[Stored data]
= = = = =

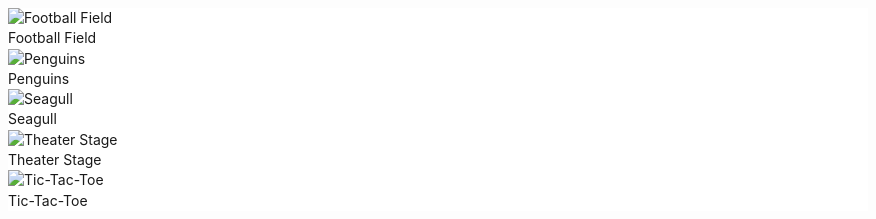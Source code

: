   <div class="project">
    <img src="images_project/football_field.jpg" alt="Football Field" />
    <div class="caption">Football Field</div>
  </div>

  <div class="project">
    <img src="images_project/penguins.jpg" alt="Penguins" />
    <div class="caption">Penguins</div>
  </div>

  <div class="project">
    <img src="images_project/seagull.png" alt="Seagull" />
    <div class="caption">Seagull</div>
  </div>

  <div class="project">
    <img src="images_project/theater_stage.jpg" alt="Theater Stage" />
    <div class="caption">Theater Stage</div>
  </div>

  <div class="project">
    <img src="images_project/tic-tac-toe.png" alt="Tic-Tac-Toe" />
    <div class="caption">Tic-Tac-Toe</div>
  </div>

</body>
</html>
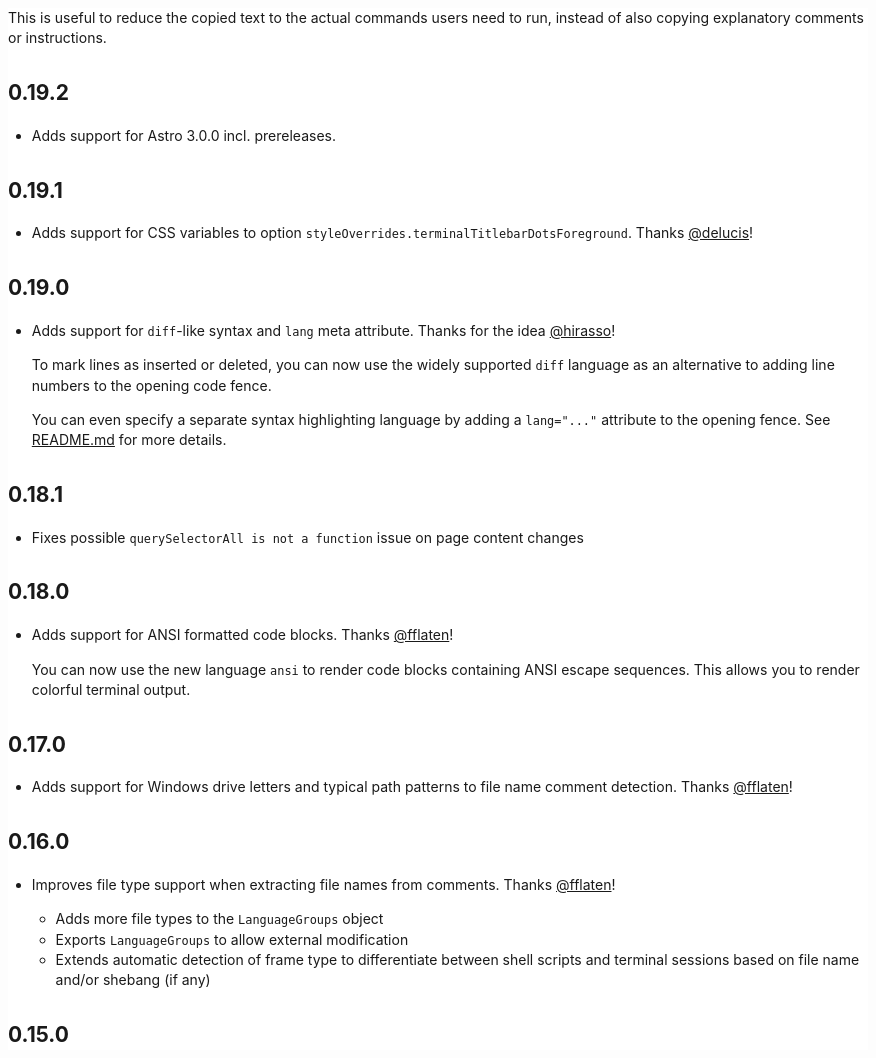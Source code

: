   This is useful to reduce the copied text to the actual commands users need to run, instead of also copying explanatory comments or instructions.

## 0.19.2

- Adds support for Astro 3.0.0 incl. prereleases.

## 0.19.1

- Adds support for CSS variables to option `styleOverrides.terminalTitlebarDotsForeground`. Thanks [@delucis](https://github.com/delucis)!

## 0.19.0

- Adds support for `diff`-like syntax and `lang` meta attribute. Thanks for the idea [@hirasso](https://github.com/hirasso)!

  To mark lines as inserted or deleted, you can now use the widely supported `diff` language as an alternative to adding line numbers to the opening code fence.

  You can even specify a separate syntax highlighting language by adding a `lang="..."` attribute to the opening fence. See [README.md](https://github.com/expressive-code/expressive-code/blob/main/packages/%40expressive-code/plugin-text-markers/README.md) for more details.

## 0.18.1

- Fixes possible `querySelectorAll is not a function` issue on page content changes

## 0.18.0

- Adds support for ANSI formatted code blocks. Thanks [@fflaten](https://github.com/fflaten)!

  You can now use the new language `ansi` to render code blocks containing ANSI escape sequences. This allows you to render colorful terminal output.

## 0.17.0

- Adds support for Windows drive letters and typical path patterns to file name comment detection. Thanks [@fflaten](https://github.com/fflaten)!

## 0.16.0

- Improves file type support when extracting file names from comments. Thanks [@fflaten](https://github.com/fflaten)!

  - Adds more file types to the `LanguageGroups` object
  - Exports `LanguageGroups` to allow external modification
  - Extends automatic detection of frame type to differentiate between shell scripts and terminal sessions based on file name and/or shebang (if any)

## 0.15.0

= = = = =

Each line above from the one with "the idea [@hirasso](https://github.com/hirasso)!" up to and including the one with "To mark lines" must be set down exactly, and no line outside that span may appear.

- [ANSWER SPACE]:
- Adds support for `diff`-like syntax and `lang` meta attribute. Thanks for the idea [@hirasso](https://github.com/hirasso)!

  To mark lines as inserted or deleted, you can now use the widely supported `diff` language as an alternative to adding line numbers to the opening code fence.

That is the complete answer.